Pensavo di aver già toccato il fondo. Le carte del divorzio, quell'addio goffo e imbarazzante sulla soglia di casa: credevo che il peggio fosse alle spalle.
Poi è arrivata mia figlia, con una frase detta così, come se niente fosse. E in un istante ho capito che il momento più duro non era ancora passato.
È successo un martedì pomeriggio, davanti all'asilo
Ero lì, appoggiata alla recinzione insieme agli altri genitori, con in mano il suo cappottino rosa, quello che dimenticava sempre. La guardavo correre verso di me. Mi ha abbracciata e poi, prima ancora che le chiedessi qualcosa, con quella leggerezza con cui i bambini riescono a dire le cose più pesanti del mondo, mi ha detto: "Mamma, sei tu quella da cui vado in visita adesso, vero?"
Mi sono bloccata. Fisicamente bloccata, lì accanto al cancello, e ho sentito lo stomaco scivolare da qualche parte più in basso. Non ho pianto, non in quel momento. Sono rimasta ferma, cercando di sorridere, mentre mi domandavo da dove avesse tirato fuori quella frase.
Poi ho capito: doveva averla sentita da suo padre. Che, pur con tutte le migliori intenzioni, le aveva spiegato così la nostra nuova vita a due case. Da adesso ci sono due case, e una delle due, la mia, era diventata in qualche modo quella "delle visite".
Per tutto il tragitto verso casa ho ascoltato il suo canticchiare dal sedile posteriore, una canzoncina dell'asilo, mentre dentro di me quella frase continuava a girare. Non mi faceva male il divorzio in sé, e nemmeno i minuti di solitudine la sera, quando resto sola nel letto grande ad ascoltare il rumore della televisione dei vicini.
Mi faceva male che, agli occhi di mia figlia, la casa in cui è cresciuta, dove ha mosso i primi passi in salotto, fosse diventata all'improvviso una tappa tra due altri posti.

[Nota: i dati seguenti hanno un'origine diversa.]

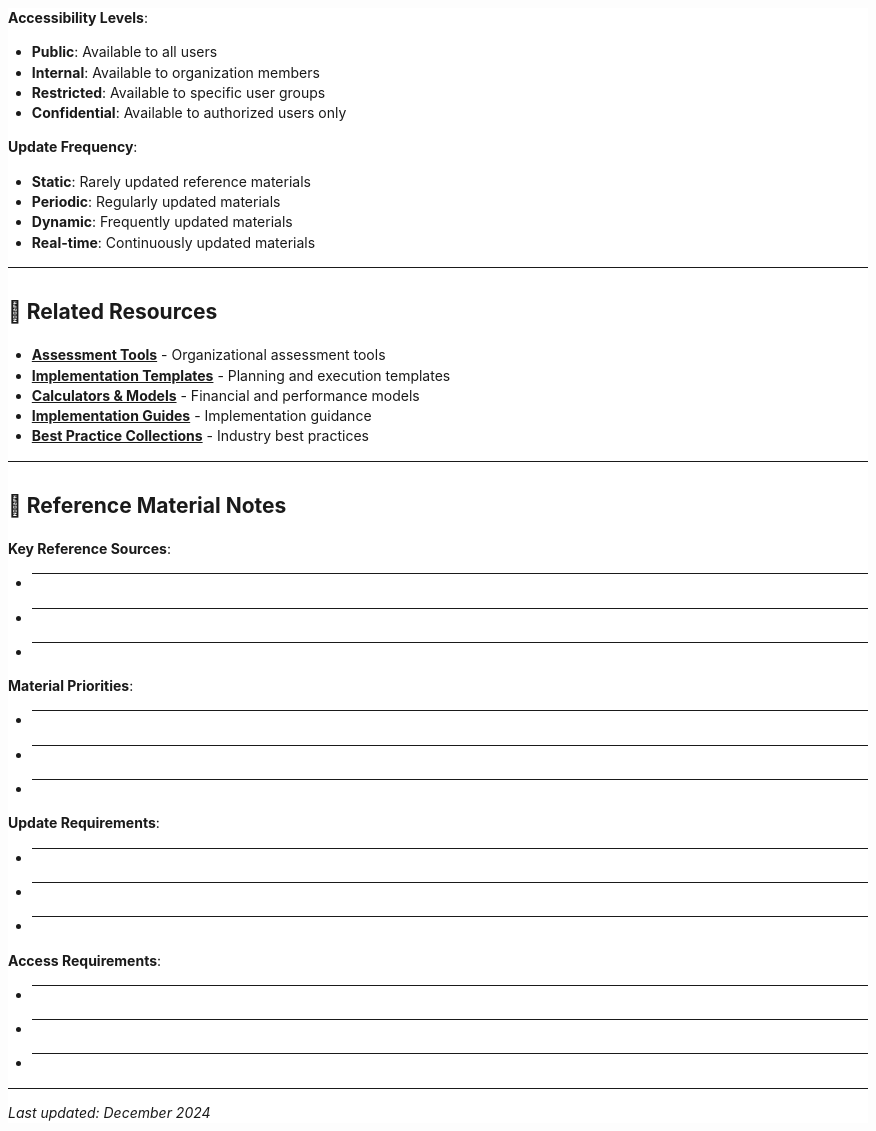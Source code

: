 **Accessibility Levels**:
- **Public**: Available to all users
- **Internal**: Available to organization members
- **Restricted**: Available to specific user groups
- **Confidential**: Available to authorized users only

**Update Frequency**:
- **Static**: Rarely updated reference materials
- **Periodic**: Regularly updated materials
- **Dynamic**: Frequently updated materials
- **Real-time**: Continuously updated materials

---

## 🔗 **Related Resources**

- **[Assessment Tools](../assessment-tools/)** - Organizational assessment tools
- **[Implementation Templates](../implementation-templates/)** - Planning and execution templates
- **[Calculators & Models](../calculators-models/)** - Financial and performance models
- **[Implementation Guides](./implementation-guides.md)** - Implementation guidance
- **[Best Practice Collections](./best-practice-collections.md)** - Industry best practices

---

## 📝 **Reference Material Notes**

**Key Reference Sources**:
- _________________________________
- _________________________________
- _________________________________

**Material Priorities**:
- _________________________________
- _________________________________
- _________________________________

**Update Requirements**:
- _________________________________
- _________________________________
- _________________________________

**Access Requirements**:
- _________________________________
- _________________________________
- _________________________________

---

*Last updated: December 2024*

Non è stato il divorzio a spezzarmi, ma il momento in cui ho capito che, agli occhi di mia figlia, casa mia era ormai solo una fermata.
Quella sera, dopo averla messa a letto, sono rimasta a lungo seduta in cucina davanti a un bicchiere di vino che non ho quasi toccato. Facevo girare lo stelo tra le dita, cercando di capire quando mi fosse scivolata di mano quella parola: casa.
Mi è tornato in mente il giorno del trasloco, quando il mio ex marito mi disse: "Non preoccuparti, per la bambina saranno casa entrambi i posti". E io annuii, perché volevo crederci. Solo che non avevo pensato che nella testa di una bambina le cose si sistemano in un modo diverso dal nostro.
La mattina dopo, prima di uscire per l'asilo, mi sono inginocchiata davanti a lei in corridoio, proprio dove si mette le scarpine, e le ho chiesto dove fosse casa, secondo lei. Mi ha guardata con quel suo sguardo perfettamente sincero e ha risposto: "Dove ci sei tu, e dove c'è papà." Per lei era semplice. Per me no.
Quella frase torna ancora, di tanto in tanto
A volte, quando torniamo dal weekend e lei accende la televisione al suo posto di sempre, come se non se ne fosse mai andata, penso che forse qui non è affatto in visita.
Altre volte, mentre prepara la sua borsa e mi chiede se ha dimenticato il coniglietto di peluche, perché è rimasto "nell'altra casa", sento di nuovo quella stretta al petto.
Non so quando cambierà, né se cambierà mai. Forse i bambini semplicemente mappano l'amore in modo diverso da noi adulti, che ci aggrappiamo alle parole come "casa" e "famiglia". Forse lei non lo sentirà mai come vorrei io che lo sentisse.
So soltanto che, la prossima volta che correrà verso di me al cancello e mi abbraccerà, ascolterò di nuovo ogni sua parola, sperando che questa volta dica: torniamo a casa.
Perché un bambino vive il divorzio dei genitori in modo diverso?
Perché i bambini organizzano l'amore e il concetto di casa in modo diverso da noi adulti. Per loro casa è semplicemente il luogo dove ci sono le persone che amano, non un'idea legata alle parole "famiglia" o "ottomana".
Come mai una frase innocente di un figlio può ferire così tanto?
Perché rivela come il bambino percepisce davvero la nuova realtà. Sentirsi definire la propria casa come il posto "delle visite" può far crollare le certezze di un genitore molto più delle carte del divorzio.
Che cosa significa davvero avere "due case" per un bambino?
Per molti bambini significa avere due luoghi in cui si sentono amati, uno con la mamma e uno con il papà. È una mappa dell'affetto più semplice della nostra, anche se per i genitori può risultare dolorosa da accettare.